Segment Start: Records supplied
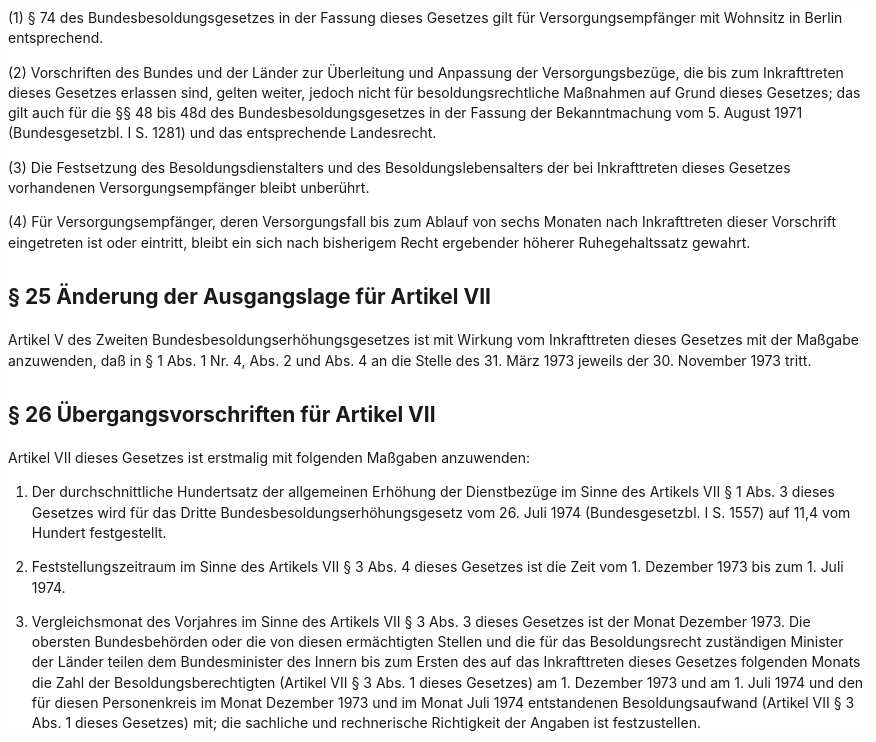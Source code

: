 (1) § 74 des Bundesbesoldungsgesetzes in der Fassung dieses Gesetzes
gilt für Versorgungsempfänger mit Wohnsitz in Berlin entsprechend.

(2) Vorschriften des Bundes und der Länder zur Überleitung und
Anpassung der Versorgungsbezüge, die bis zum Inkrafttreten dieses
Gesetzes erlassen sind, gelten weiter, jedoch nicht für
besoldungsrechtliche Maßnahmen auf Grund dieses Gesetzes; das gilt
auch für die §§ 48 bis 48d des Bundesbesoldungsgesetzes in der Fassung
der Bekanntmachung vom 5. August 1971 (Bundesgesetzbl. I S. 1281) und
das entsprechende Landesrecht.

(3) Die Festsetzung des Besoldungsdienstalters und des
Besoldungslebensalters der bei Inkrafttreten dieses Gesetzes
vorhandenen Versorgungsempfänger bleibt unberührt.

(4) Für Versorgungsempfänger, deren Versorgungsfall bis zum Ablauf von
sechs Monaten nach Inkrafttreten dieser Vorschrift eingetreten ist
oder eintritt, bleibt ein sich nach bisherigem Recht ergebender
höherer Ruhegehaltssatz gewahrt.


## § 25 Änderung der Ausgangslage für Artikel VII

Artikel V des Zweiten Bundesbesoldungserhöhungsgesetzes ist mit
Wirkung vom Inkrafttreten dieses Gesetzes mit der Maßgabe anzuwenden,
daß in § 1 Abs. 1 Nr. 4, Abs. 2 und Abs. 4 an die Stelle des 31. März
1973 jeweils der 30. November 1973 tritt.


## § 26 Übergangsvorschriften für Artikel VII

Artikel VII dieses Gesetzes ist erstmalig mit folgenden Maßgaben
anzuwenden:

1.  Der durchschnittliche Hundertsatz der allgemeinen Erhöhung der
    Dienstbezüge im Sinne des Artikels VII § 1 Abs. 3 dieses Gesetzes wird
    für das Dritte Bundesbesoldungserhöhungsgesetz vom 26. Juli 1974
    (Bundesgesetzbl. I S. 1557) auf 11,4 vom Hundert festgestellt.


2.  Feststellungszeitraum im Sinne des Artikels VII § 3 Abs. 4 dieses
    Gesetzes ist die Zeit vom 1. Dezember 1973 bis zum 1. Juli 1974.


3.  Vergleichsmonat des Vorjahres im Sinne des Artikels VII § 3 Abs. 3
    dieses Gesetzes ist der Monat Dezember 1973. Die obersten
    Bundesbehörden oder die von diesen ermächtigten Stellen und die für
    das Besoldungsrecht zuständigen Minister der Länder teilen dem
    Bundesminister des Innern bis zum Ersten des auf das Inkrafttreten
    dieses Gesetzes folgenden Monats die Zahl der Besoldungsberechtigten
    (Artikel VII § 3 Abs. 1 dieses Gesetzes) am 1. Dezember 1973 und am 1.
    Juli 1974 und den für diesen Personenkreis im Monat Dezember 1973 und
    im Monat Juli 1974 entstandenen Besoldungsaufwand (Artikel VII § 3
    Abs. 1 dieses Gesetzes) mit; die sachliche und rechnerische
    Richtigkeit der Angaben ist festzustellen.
Segment End: Records supplied
#### Task description
Copy out, exactly and alone, the lines of the entries above between the ones holding "## § 26 Übergangsvorschriften für Artikel VII" and "für das Dritte", inclusive.

#### Written response
## § 26 Übergangsvorschriften für Artikel VII

Artikel VII dieses Gesetzes ist erstmalig mit folgenden Maßgaben
anzuwenden:

1.  Der durchschnittliche Hundertsatz der allgemeinen Erhöhung der
    Dienstbezüge im Sinne des Artikels VII § 1 Abs. 3 dieses Gesetzes wird
    für das Dritte Bundesbesoldungserhöhungsgesetz vom 26. Juli 1974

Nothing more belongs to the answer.